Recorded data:
++++++++++

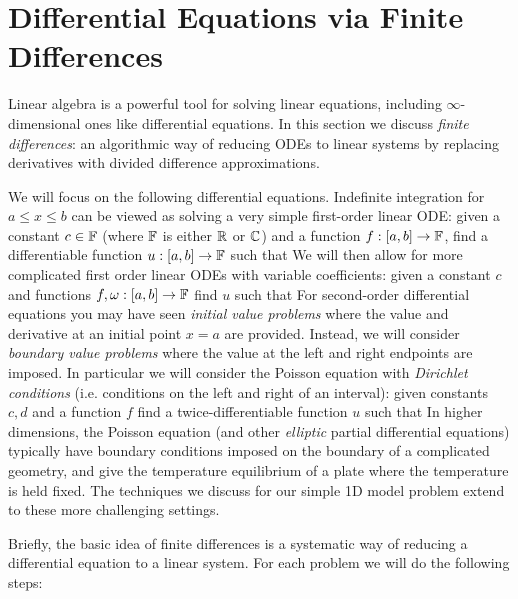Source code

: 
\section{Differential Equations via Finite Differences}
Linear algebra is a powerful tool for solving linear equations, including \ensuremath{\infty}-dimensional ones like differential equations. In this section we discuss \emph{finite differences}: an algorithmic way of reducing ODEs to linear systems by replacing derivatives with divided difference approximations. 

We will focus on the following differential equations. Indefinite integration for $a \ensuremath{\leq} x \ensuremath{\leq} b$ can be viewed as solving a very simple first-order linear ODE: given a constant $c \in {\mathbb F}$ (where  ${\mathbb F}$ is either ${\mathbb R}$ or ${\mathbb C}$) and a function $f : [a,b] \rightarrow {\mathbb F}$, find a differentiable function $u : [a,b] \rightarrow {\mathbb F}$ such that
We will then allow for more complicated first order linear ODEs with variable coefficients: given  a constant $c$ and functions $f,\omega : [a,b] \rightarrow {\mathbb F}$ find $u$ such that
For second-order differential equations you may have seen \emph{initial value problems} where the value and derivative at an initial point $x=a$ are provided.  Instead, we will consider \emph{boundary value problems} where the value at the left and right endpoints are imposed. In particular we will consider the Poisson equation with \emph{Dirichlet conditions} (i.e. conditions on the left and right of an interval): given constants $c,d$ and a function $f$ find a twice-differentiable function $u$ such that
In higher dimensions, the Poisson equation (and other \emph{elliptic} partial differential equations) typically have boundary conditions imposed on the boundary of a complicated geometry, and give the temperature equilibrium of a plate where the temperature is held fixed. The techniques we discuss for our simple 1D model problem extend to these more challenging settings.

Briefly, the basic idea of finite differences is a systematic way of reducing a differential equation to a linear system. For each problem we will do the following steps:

++++++++++

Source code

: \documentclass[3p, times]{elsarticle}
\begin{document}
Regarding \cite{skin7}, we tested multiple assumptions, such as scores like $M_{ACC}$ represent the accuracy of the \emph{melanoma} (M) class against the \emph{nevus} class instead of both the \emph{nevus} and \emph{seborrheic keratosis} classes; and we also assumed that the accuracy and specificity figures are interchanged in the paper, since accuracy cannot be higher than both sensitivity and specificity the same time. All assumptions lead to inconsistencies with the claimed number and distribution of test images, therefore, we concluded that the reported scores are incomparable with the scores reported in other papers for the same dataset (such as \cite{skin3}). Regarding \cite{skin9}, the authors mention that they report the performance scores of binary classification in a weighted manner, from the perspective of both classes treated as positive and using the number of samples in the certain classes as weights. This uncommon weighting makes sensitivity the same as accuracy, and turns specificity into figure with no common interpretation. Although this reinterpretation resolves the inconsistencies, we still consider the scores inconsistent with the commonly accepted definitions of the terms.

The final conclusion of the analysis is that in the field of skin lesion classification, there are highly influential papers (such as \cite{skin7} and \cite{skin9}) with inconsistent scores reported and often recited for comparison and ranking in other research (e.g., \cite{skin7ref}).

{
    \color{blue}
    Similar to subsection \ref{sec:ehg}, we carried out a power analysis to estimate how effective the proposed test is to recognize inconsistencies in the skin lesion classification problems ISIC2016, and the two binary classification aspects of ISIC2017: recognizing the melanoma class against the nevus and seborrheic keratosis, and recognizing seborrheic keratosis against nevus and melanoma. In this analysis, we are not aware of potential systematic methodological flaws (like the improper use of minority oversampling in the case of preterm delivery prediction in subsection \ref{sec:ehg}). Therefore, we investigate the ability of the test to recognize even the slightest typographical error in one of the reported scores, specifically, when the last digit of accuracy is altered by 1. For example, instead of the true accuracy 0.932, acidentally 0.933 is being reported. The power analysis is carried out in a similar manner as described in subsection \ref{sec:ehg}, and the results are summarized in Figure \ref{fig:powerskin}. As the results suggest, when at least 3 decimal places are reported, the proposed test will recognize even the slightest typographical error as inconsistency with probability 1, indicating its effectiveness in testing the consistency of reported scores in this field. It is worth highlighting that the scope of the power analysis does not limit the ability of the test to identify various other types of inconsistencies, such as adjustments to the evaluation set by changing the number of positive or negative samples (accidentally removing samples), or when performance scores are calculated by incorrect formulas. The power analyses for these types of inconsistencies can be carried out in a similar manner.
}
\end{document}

++++++++++

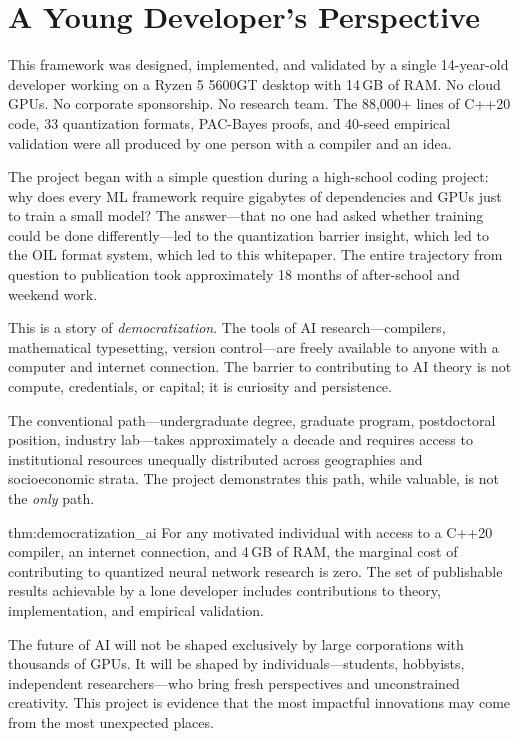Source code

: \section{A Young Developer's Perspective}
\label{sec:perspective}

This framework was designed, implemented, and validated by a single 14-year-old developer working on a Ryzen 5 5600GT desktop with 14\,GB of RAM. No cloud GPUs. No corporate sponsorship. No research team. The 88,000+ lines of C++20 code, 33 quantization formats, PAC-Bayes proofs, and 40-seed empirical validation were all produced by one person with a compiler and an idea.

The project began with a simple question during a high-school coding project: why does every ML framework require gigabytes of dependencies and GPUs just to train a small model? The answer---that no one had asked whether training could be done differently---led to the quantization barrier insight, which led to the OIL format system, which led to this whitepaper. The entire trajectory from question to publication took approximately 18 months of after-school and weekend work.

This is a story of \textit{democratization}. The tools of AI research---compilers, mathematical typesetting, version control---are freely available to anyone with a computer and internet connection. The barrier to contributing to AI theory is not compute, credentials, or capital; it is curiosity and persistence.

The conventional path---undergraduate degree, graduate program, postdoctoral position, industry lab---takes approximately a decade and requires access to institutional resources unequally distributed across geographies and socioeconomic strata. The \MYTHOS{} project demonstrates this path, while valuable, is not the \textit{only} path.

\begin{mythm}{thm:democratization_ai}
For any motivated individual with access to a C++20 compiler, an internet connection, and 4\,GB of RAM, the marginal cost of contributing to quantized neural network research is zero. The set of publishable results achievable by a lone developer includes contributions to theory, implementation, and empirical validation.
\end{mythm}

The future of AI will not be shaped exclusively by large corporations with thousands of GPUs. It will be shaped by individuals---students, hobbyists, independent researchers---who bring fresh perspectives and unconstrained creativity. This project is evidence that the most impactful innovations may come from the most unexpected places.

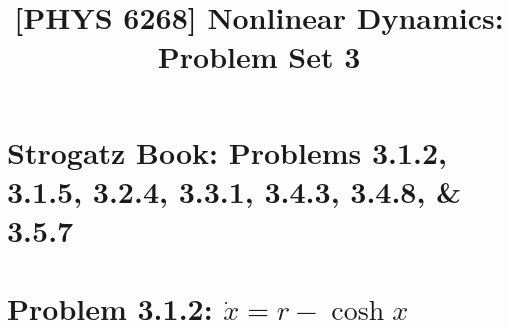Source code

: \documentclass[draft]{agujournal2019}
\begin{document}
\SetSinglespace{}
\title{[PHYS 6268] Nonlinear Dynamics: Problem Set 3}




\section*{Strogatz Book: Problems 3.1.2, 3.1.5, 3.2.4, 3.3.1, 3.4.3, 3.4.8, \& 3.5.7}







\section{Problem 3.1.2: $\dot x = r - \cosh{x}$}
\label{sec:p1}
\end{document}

++++++++++

● Exercise brief: Among the lines above, find the ones containing "mythm" and copy them.

● Exercise output:
\begin{mythm}{thm:democratization_ai}
\end{mythm}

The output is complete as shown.